CLS — Cumulative Layout Shift — is the Core Web Vital that measures how much visible content unexpectedly jumps around the page during load. It is a dimensionless score: Google's 'good' threshold is 0.1 or below, 'poor' starts at 0.25. The classic CLS sin is an image that loads without a reserved width and height, so text below it jumps down when the image eventually arrives. Ads, embeds, and late-loading fonts are the other big culprits — especially cookie banners that push content around half a second after paint. CLS is not measured only at load; it accumulates across the whole session. A carousel that reflows after ten seconds still adds to the score. Fixing CLS is mostly mechanical: add width and height attributes to every image, reserve space for ads and embeds with CSS aspect-ratio, and avoid inserting DOM above already-rendered content.
What near-zero CLS takes
CLS on this site sits at or near zero because every image has explicit dimensions, the cookie banner is absent by design, and nothing renders after initial paint. A typical WordPress theme with a few plugins hits CLS above 0.3 — mostly the cookie banner dropping in, the header stickying itself, and lazy-loaded hero images pushing everything down when they finally arrive. Fixing that is usually a one-morning job for a developer who knows what they are doing.

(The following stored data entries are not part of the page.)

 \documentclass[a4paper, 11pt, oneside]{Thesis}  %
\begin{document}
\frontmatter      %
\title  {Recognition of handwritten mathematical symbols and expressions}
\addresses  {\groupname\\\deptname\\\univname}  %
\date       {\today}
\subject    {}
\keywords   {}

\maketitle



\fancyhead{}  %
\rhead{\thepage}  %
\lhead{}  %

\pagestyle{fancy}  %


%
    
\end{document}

Why CLS is the cheapest performance win
CLS is the metric users actually notice — the one where they click a button, the layout shifts, and they accidentally tap something else. On mobile, that miss-tap often goes to an ad or a Share dialog. For a small business it means users who came to enquire end up abandoning, frustrated. Fixing CLS is almost always the cheapest high-impact performance work available — mostly sizing attributes and aspect-ratio CSS.